I was re-reading, after many years, Martin Wickrmasinghe's classic work 'Ape Gama' published some seventy years ago. It has been admirably translated into English by Lakshmi de Silva under the title 'Lay Bare the Roots.' I like the pun in the title, because Wickraminghe's text is as much about roots as it is about routes. To lay bare the routes that he has traversed is indeed an important segment of the intended meaning of this book.

'Lay Bare the Roots' is important in assessing the body of work produced by Wickremasinghe for two reasons. First, this manifests his resolute determination to open up a narrative path for realistic fiction, moving away from the fantasy-driven, didactic fiction that was current at the time culminating triumphantly with the novel 'Gam Peraliya,' Second, the sense of nostalgia that animates 'Lay Bare the Roots', and the author's distinctive way of harnessing it, offers us a useful key with which to unlock some of his deeper ambitions as a writer.

'Lay Bare the Roots' deals with the conditions of Southern Sri Lanka nearly a century ago. The author has sought to recapture the sights and sounds of his young days realistically and vividly. He uncovers for us memorably, not without a sense of nostalgia, some of the more interesting characters that he encountered, the arts and crafts that were practiced, as well as pranks of young children. He also describes his first exposure to urban culture, thereby, through the ploy of juxtaposition, deepening our understanding of peasant culture. Thanks to the kindness and largesse of my friend Ranga Wickremasinghe, I was able to experience first hand the landscapes that his father marveled at, experiencing the feel of the earth he walked and the air he breathed.

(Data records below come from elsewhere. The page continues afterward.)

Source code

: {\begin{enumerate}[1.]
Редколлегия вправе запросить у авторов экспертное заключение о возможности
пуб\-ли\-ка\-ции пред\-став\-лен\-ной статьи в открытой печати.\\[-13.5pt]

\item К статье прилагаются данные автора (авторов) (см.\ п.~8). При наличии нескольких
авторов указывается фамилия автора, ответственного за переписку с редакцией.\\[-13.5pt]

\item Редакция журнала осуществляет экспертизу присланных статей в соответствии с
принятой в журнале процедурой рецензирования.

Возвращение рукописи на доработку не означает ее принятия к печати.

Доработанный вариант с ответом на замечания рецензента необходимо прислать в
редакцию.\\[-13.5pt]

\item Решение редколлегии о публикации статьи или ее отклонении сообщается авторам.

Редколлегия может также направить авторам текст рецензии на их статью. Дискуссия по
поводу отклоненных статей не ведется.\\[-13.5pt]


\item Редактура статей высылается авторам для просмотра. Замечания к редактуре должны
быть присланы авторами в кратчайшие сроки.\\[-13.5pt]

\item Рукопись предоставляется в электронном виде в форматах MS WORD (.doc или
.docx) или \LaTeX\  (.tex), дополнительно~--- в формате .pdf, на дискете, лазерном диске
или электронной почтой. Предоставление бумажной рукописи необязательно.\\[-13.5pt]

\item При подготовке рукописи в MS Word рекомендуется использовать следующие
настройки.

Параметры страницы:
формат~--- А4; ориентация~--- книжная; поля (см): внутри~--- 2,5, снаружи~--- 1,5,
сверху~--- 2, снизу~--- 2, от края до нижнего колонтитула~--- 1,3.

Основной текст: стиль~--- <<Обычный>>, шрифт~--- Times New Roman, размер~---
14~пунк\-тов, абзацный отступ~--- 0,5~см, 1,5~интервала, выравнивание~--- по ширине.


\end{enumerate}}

A sense of nostalgia, the loss of a certain kind of social living and structure of feeling, clearly pervades this book. Nostalgia is indeed a concept that has stirred a many-sided interest among cultural theorists in recent times. The word nostalgia is derived from two Greek words meaning 'homesickness.' This word was put into circulation by a Swiss doctor Johannes Hofer who employed the term to signify a medical condition of soldiers who were desperately keen to return home. However, today, the term has moved beyond its original circumference of meaning in medical discourse and has entered the discussions of cultural theorists where it occupies an ambivalent space flanked by the contradictory ideas of homesickness and being sick of home.

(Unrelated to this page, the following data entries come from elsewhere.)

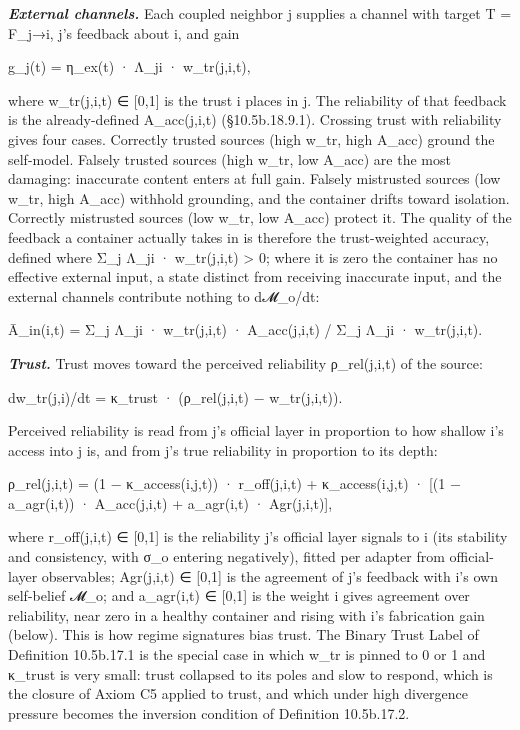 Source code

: \documentclass[
]{article}
\begin{document}
\emph{\textbf{External channels.}} Each coupled neighbor j supplies a
channel with target T = F\_j→i, j's feedback about i, and gain

g\_j(t) = η\_ex(t) · Λ\_ji · w\_tr(j,i,t),

where w\_tr(j,i,t) ∈ {[}0,1{]} is the trust i places in j. The
reliability of that feedback is the already-defined A\_acc(j,i,t)
(§10.5b.18.9.1). Crossing trust with reliability gives four cases.
Correctly trusted sources (high w\_tr, high A\_acc) ground the
self-model. Falsely trusted sources (high w\_tr, low A\_acc) are the
most damaging: inaccurate content enters at full gain. Falsely
mistrusted sources (low w\_tr, high A\_acc) withhold grounding, and the
container drifts toward isolation. Correctly mistrusted sources (low
w\_tr, low A\_acc) protect it. The quality of the feedback a container
actually takes in is therefore the trust-weighted accuracy, defined
where Σ\_j Λ\_ji · w\_tr(j,i,t) \textgreater{} 0; where it is zero the
container has no effective external input, a state distinct from
receiving inaccurate input, and the external channels contribute nothing
to d𝓜\_o/dt:

Ā\_in(i,t) = Σ\_j Λ\_ji · w\_tr(j,i,t) · A\_acc(j,i,t) / Σ\_j Λ\_ji ·
w\_tr(j,i,t).

\emph{\textbf{Trust.}} Trust moves toward the perceived reliability
ρ\_rel(j,i,t) of the source:

dw\_tr(j,i)/dt = κ\_trust · (ρ\_rel(j,i,t) − w\_tr(j,i,t)).

Perceived reliability is read from j's official layer in proportion to
how shallow i's access into j is, and from j's true reliability in
proportion to its depth:

ρ\_rel(j,i,t) = (1 − κ\_access(i,j,t)) · r\_off(j,i,t) +
κ\_access(i,j,t) · {[}(1 − a\_agr(i,t)) · A\_acc(j,i,t) + a\_agr(i,t) ·
Agr(j,i,t){]},

where r\_off(j,i,t) ∈ {[}0,1{]} is the reliability j's official layer
signals to i (its stability and consistency, with σ\_o entering
negatively), fitted per adapter from official-layer observables;
Agr(j,i,t) ∈ {[}0,1{]} is the agreement of j's feedback with i's own
self-belief 𝓜\_o; and a\_agr(i,t) ∈ {[}0,1{]} is the weight i gives
agreement over reliability, near zero in a healthy container and rising
with i's fabrication gain (below). This is how regime signatures bias
trust. The Binary Trust Label of Definition 10.5b.17.1 is the special
case in which w\_tr is pinned to 0 or 1 and κ\_trust is very small:
trust collapsed to its poles and slow to respond, which is the closure
of Axiom C5 applied to trust, and which under high divergence pressure
becomes the inversion condition of Definition 10.5b.17.2.
\end{document}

Nostalgia signifies both a longing for lost space and longing for lost time. The recognition of irreversibility of time is a factor that sets in motion nostalgia. Svetlana Boym, who in my judgment, has written the most prescient book on nostalgia ('The Future of Nostalgia') says that, 'At first glance, nostalgia is a longing for a place, but actually it is a yearning for a different time - the time of our childhood, the slower rhythms of our dreams. In a broad sense, nostalgia is rebellion against the modern idea of time, the time of history and progress.' When we examine the philosophical strategies of thinkers such as Nietzsche (his concept of eternal return, for example), we see how they have sought to overcome the irreversibility of time, and thereby undermine the power of nostalgia.

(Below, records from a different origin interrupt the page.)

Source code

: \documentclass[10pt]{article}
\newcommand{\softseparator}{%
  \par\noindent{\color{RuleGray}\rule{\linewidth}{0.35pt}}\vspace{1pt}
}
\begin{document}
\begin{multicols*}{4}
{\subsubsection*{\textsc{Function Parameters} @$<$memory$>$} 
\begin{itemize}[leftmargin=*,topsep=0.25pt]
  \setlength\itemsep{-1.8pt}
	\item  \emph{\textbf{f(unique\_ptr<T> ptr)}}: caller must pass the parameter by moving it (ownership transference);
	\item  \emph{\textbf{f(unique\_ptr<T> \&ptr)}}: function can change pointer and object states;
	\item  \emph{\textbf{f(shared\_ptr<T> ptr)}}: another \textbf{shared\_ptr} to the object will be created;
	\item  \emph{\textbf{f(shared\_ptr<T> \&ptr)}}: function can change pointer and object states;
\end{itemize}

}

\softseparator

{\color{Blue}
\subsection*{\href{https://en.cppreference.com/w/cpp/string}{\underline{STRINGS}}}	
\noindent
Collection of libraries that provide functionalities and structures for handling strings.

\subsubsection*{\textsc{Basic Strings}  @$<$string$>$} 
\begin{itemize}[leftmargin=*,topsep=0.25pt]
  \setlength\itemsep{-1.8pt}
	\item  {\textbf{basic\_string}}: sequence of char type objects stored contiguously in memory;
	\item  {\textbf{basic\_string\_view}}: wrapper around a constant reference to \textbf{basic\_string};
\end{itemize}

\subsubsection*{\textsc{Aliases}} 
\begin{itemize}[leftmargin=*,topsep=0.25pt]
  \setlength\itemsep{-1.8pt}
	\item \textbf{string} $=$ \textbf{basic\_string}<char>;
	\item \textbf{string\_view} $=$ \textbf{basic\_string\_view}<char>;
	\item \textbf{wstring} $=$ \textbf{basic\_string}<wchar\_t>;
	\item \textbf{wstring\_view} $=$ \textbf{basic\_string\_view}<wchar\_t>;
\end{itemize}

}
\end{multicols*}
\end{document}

There is a very complex and fascinating relationship between nostalgia and modernity. It seems to me that there is a natural pairing of the idea of nostalgia with the idea of modernity. At one level, nostalgia is the polar opposite of modernity. But at another level, perhaps a deeper one, nostalgia and modernity are closely intertwined and nostalgia becomes a defining feature of modernity. If we pause to explore the writings of the French poet Baudelaire, the originator of the modern idea of modernity, we see that there is a curious juxtaposition of modernity and nostalgia, one feeding the other. In Martin Wickremasinghe's 'Lay Bare the Roots', too, we see this inter-animation of modernity and nostalgia pressing against the swirling of local culture.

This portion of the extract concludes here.